Defining custom matchers#

Note: This part is for advanced users. If you are new to this package, you may skip this part for now.

You may also define your own matchers. A macther class should be defined like this:

class MyMatcher():
    def __init__(self, args): # 'args' means any number of arguments that you need
        # initialize it with args you need
        pass
    
    def get_values(self, data, data1, verbose=True): # data1 is matched to data
        # prepare the data that is needed to do the matching (if necessary)
        pass
    
    def match(self):
        # do the matching process and calculate:
        # idx : array of shape (len(data), ). 
        #     the index of a record in data1 that best matches the records in data
        # matched : boolean array of shape (len(data), ).
        #     whether the records in data can be matched to those in data1.
        return idx, matched

Merging catalogs#

Match tree#

If B is matched to A, I call A as the child data of B, and B as the parent data of A.

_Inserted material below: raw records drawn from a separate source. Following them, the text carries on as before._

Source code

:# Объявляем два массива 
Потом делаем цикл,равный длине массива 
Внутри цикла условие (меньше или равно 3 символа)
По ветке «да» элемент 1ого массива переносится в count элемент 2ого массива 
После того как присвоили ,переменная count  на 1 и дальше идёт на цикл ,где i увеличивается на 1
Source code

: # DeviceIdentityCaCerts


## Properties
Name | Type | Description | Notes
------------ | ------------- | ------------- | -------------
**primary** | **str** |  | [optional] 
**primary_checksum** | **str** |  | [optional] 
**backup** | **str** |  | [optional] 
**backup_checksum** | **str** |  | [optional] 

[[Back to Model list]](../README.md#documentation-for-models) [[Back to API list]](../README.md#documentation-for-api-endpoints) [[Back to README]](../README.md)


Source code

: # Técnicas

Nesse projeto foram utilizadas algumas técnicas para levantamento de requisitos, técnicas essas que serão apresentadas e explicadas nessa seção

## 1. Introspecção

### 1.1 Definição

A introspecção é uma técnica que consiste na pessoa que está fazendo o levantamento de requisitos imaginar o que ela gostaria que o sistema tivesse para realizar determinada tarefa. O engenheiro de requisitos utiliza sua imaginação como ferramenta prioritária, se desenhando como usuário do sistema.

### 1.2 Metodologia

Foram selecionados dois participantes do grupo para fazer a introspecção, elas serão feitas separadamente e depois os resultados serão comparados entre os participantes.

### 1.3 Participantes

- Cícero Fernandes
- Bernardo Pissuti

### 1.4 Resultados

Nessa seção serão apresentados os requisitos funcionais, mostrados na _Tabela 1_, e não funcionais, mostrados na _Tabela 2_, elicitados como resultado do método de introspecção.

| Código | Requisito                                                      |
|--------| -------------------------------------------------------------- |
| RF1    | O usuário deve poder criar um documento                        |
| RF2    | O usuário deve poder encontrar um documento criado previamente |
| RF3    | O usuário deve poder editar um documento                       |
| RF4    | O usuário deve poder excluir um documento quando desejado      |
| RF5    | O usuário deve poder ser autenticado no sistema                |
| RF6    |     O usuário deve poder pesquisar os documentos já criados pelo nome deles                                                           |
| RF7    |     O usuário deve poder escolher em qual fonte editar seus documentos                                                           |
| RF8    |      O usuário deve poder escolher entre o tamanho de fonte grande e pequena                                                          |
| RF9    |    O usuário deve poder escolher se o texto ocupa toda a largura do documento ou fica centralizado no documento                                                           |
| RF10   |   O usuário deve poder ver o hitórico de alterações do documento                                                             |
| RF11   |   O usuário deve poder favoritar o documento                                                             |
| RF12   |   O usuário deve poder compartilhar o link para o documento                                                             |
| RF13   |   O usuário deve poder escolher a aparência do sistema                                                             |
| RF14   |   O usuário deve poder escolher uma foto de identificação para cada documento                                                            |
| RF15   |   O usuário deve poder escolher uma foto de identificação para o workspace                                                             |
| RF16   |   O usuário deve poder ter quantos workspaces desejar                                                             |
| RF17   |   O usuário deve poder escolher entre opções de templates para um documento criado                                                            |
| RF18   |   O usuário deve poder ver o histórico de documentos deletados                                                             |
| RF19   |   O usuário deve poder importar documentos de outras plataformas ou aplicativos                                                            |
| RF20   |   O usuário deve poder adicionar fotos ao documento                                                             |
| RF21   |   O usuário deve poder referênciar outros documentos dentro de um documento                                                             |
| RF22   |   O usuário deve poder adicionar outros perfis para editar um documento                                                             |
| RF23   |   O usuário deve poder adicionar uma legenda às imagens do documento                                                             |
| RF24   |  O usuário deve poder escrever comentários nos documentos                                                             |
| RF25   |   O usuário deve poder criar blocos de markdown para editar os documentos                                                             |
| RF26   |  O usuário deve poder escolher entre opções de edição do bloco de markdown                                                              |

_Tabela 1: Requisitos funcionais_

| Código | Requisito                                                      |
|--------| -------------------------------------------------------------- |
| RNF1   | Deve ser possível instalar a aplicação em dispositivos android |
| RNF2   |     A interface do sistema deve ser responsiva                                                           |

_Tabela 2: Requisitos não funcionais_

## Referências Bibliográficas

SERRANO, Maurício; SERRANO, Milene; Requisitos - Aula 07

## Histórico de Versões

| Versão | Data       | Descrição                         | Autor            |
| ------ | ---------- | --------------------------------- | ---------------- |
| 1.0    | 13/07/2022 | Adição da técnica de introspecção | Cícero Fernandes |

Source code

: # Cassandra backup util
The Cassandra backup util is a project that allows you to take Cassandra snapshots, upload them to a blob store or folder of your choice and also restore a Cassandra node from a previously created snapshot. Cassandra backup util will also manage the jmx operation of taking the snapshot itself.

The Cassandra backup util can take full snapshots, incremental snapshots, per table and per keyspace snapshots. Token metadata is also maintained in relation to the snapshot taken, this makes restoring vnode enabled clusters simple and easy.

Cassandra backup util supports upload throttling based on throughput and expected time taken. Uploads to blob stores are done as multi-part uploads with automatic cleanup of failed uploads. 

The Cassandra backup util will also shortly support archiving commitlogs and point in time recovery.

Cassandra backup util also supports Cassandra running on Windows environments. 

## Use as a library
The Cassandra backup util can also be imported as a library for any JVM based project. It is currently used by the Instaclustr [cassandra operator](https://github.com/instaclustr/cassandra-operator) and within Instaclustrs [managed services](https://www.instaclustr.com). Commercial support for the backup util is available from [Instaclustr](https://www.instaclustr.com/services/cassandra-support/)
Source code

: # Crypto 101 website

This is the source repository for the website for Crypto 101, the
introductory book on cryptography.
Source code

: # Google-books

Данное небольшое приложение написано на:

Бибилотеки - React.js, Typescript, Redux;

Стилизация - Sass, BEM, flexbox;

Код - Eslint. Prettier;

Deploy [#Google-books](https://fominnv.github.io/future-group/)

Say B, C are matched to A, and D is matched to B. Then B, C are children of A, and D is child of B. When we try to merge everything into A (i.e. merge the information in A’s chilren, grandchildren, etc. into A), it may be useful to see all of its children/grandchildren, or what I call the match tree:

cat1.match_tree(detail=False)

Names with parentheses are already matched, thus they are not expanded and will be ignored when merging.
---------------
cat1
:   cat4
:   :   (cat1)
:   cat2
:   :   cat3v
---------------

From the match tree we may see that cat4 and cat2 are matched to cat1 and cat3v is matched to cat2. Although cat1 is also matched to cat4, this match is a duplication in this match tree, and will be ignored when merging everything (cat4, cat2 and cat3v) into cat1.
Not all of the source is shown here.